● PROBLEM TO SOLVE: The answer must consist of each line below that contains the word "principales", copied in full.

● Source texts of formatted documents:
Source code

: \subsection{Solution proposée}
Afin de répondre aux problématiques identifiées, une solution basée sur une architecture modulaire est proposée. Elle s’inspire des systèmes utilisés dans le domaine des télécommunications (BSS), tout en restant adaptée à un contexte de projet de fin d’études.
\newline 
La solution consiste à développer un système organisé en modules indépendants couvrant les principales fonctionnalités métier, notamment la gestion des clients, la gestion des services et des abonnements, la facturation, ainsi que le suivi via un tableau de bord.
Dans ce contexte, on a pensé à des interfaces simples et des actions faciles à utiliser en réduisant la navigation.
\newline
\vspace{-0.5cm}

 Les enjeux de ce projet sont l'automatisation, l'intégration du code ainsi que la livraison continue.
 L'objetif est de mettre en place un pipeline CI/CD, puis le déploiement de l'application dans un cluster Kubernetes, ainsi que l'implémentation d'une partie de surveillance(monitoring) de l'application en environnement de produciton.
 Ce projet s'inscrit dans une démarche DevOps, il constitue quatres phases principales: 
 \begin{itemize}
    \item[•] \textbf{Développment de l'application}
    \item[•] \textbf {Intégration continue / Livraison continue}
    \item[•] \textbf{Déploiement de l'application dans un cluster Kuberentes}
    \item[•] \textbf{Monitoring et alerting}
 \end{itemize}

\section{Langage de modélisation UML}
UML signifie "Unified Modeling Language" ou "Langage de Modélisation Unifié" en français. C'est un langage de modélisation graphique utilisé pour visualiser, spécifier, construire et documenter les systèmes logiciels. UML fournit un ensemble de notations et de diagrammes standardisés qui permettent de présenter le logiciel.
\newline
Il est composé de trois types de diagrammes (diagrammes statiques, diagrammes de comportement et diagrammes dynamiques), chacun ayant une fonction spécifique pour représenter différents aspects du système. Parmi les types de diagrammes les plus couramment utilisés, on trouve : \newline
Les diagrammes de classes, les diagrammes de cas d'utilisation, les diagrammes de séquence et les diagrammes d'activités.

● WRITTEN SOLUTION:
La solution consiste à développer un système organisé en modules indépendants couvrant les principales fonctionnalités métier, notamment la gestion des clients, la gestion des services et des abonnements, la facturation, ainsi que le suivi via un tableau de bord.
 Ce projet s'inscrit dans une démarche DevOps, il constitue quatres phases principales: 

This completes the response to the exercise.